Though this explains the deconstruction of their structures, it is hard to imagine that they all traveled in one boat together. And again, if there were several boats, how did over one hundred people (spread out among multiple boats) all still fail to reach land? Also, Roanoke Island is “buffered from the Atlantic Ocean” by islands only 4-5 miles away. The mainland is less than 8 miles away in the other direction. It is hard to imagine that no one made it to land, especially if their lives depended on it.
- The Virginea Pars map correctly detailed a hidden fortification or safe location for the colonists. They headed 50 miles west into the mainland and settled in that location until they all eventually died off. The fortification was located in an area which was never thoroughly searched for remains or artifacts, and the colony is essentially buried somewhere under modern-day construction.
But, when was this fort constructed? John White was only in the colony for a matter of weeks before heading back to England, so when would he have even learned about it in that time? Could the fort symbol have just been a mistake? And, does this theory even legitimately address what happened to the colonists? Where were their homes and structures? Where was the fort? Also, why was the fort symbol hidden? Though espionage was a concern during the time, what is the point of putting a secret location on a map to be viewed by many people. Could White have not just made a secret map?
Carved into American Imagination
The word CROATOAN, which was carved into the fence, and apparently attempted to have been carved in a tree, has since claimed its own ominous connotations in popular lore. According to various sources, it has reemerged throughout history in bizarre and unsettling situations:
- Edgar Allen Poe is rumored to have murmured CROATOAN during his incoherent ramblings before his mysterious death.
- The word CROATOAN was carved into the headboard of the bed that author Ambrose Bierce slept in before he vanished in Mexico.
- CROATOAN was found written in Amelia Earnhart’s journal after her disappearance.
- A famous bank robber from the 1870s-1880s known as Black Bart carved CROATOAN into his prison cell wall before mysteriously disappearing after his release.
- When the Carroll A. Deering, a commercial schooner, crashed into Cape Hatteras in 1921, CROATOAN is rumored to have been the last entry in the ship’s log book. The passengers had all inexplicably disappeared.

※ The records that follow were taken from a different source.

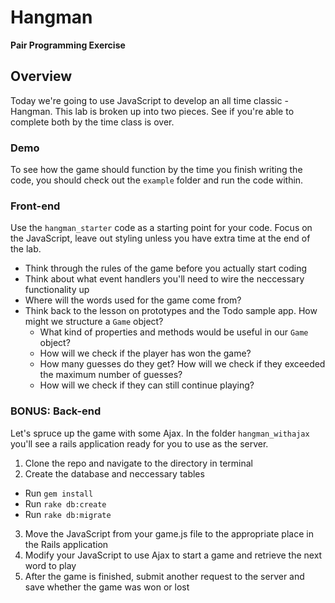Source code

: # Hangman

**Pair Programming Exercise**

## Overview

Today we're going to use JavaScript to develop an all time classic - Hangman. This lab is broken up into two pieces. See if you're able to complete both by the time class is over.

### Demo

To see how the game should function by the time you finish writing the code, you should check out the ```example``` folder and run the code within.

### Front-end

Use the ```hangman_starter``` code as a starting point for your code. Focus on the JavaScript, leave out styling unless you have extra time at the end of the lab.

* Think through the rules of the game before you actually start coding
* Think about what event handlers you'll need to wire the neccessary functionality up 
* Where will the words used for the game come from?
* Think back to the lesson on prototypes and the Todo sample app. How might we structure a ```Game``` object? 
  - What kind of properties and methods would be useful in our ```Game``` object? 
  - How will we check if the player has won the game? 
  - How many guesses do they get? How will we check if they exceeded the maximum number of guesses?  
  - How will we check if they can still continue playing? 

### BONUS: Back-end

Let's spruce up the game with some Ajax. In the folder ```hangman_withajax``` you'll see a rails application ready for you to use as the server. 

1. Clone the repo and navigate to the directory in terminal
2. Create the database and neccessary tables
  * Run ```gem install```
  * Run ```rake db:create```
  * Run ```rake db:migrate```
3. Move the JavaScript from your game.js file to the appropriate place in the Rails application
4. Modify your JavaScript to use Ajax to start a game and retrieve the next word to play
5. After the game is finished, submit another request to the server and save whether the game was won or lost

Though the rumors are difficult to verify, the word continues to reemerge in popular culture and it has become a recurring mention on this season of American Horror Story.
“If angered, this spirit had the power to change those who offended it into the form of animals, trees and rocks.”

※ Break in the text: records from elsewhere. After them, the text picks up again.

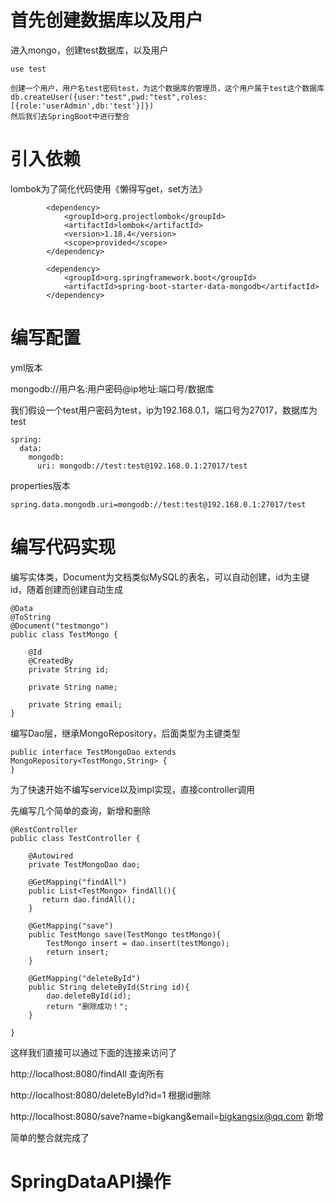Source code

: # 首先创建数据库以及用户

进入mongo，创建test数据库，以及用户

```
use test

创建一个用户，用户名test密码test，为这个数据库的管理员，这个用户属于test这个数据库
db.createUser({user:"test",pwd:"test",roles:[{role:'userAdmin',db:'test'}]})
然后我们去SpringBoot中进行整合
```

# 引入依赖

lombok为了简化代码使用《懒得写get，set方法》

```
        <dependency>
            <groupId>org.projectlombok</groupId>
            <artifactId>lombok</artifactId>
            <version>1.18.4</version>
            <scope>provided</scope>
        </dependency>

        <dependency>
            <groupId>org.springframework.boot</groupId>
            <artifactId>spring-boot-starter-data-mongodb</artifactId>
        </dependency>
```

# 编写配置

yml版本

mongodb://用户名:用户密码@ip地址:端口号/数据库

我们假设一个test用户密码为test，ip为192.168.0.1，端口号为27017，数据库为test

```
spring:
  data:
    mongodb:
      uri: mongodb://test:test@192.168.0.1:27017/test
```

properties版本

```
spring.data.mongodb.uri=mongodb://test:test@192.168.0.1:27017/test
```

# 编写代码实现

编写实体类，Document为文档类似MySQL的表名，可以自动创建，id为主键id，随着创建而创建自动生成

```
@Data
@ToString
@Document("testmongo")
public class TestMongo {

    @Id
    @CreatedBy
    private String id;

    private String name;

    private String email;
}
```

编写Dao层，继承MongoRepository，后面类型为主键类型

```
public interface TestMongoDao extends MongoRepository<TestMongo,String> {
}
```

为了快速开始不编写service以及impl实现，直接controller调用

先编写几个简单的查询，新增和删除

```
@RestController
public class TestController {
    
    @Autowired
    private TestMongoDao dao;

    @GetMapping("findAll")
    public List<TestMongo> findAll(){
       return dao.findAll();
    }

    @GetMapping("save")
    public TestMongo save(TestMongo testMongo){
        TestMongo insert = dao.insert(testMongo);
        return insert;
    }

    @GetMapping("deleteById")
    public String deleteById(String id){
        dao.deleteById(id);
        return "删除成功！";
    }

}
```

这样我们直接可以通过下面的连接来访问了

http://localhost:8080/findAll     										查询所有

http://localhost:8080/deleteById?id=1								根据id删除

http://localhost:8080/save?name=bigkang&email=bigkangsix@qq.com	新增

简单的整合就完成了

# SpringDataAPI操作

If true, this would mean the colonists never made it off of the island, and were transformed by it. Regardless of supernatural implications, the colonists met their fates after being abandoned for years in an hostile environment on foreign lands. The mystery and history of the Roanoke Island settlement is terrifyingly captivating, and tragic, no matter what theory one believes.
But still, what do you think happened to The Lost Colony of Roanoke Island?